GIVEN DATA START

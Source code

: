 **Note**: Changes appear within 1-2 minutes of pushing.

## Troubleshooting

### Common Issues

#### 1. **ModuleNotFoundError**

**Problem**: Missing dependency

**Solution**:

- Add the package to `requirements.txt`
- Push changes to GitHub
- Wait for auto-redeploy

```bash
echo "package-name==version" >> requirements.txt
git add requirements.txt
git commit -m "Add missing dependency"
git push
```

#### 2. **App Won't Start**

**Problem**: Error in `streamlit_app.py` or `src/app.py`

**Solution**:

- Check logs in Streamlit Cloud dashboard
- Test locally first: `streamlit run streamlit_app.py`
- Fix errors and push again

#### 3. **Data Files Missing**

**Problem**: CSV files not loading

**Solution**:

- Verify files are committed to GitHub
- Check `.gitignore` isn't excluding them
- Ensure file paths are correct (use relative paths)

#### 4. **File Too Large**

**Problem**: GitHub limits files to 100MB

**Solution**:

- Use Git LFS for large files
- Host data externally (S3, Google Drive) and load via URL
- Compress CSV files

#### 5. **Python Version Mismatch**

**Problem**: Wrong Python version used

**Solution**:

GIVEN DATA END

TASK |
Repeat each line, unchanged, from the line that contains "isn't excluding them" to the end of the listing above.

EXERCISE RESULT |
- Check `.gitignore` isn't excluding them
- Ensure file paths are correct (use relative paths)

#### 4. **File Too Large**

**Problem**: GitHub limits files to 100MB

**Solution**:

- Use Git LFS for large files
- Host data externally (S3, Google Drive) and load via URL
- Compress CSV files

#### 5. **Python Version Mismatch**

**Problem**: Wrong Python version used

**Solution**:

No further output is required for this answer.